## [What to do]
Look through the data below and work out how many lines contain the string "lstlisting". Give the number alone.

== Segment start ==

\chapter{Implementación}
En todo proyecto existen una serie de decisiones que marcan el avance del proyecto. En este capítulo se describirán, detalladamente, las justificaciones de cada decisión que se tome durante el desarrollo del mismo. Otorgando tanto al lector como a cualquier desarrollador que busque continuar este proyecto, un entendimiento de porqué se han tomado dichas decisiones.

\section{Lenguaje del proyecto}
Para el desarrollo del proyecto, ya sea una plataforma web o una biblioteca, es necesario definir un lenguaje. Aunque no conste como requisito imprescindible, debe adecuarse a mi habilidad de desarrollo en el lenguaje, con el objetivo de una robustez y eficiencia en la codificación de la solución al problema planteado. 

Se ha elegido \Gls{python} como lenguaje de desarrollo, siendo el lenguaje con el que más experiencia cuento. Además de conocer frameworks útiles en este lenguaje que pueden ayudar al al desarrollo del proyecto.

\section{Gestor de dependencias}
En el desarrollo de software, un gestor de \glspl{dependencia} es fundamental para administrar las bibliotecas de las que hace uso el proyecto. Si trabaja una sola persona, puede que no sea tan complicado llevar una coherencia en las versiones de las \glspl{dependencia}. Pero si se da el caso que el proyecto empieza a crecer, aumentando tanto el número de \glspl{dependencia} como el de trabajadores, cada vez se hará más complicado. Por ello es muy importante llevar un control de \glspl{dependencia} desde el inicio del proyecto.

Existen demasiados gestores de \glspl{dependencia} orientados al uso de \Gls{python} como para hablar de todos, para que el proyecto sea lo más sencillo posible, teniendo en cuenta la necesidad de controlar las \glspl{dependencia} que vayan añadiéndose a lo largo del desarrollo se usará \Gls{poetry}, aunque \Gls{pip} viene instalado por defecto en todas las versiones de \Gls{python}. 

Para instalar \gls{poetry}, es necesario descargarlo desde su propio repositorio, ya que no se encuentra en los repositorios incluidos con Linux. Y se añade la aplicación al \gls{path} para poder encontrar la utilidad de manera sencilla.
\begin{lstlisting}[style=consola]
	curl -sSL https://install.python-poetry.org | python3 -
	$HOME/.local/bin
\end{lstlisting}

== Segment end ==

## [Response box]
2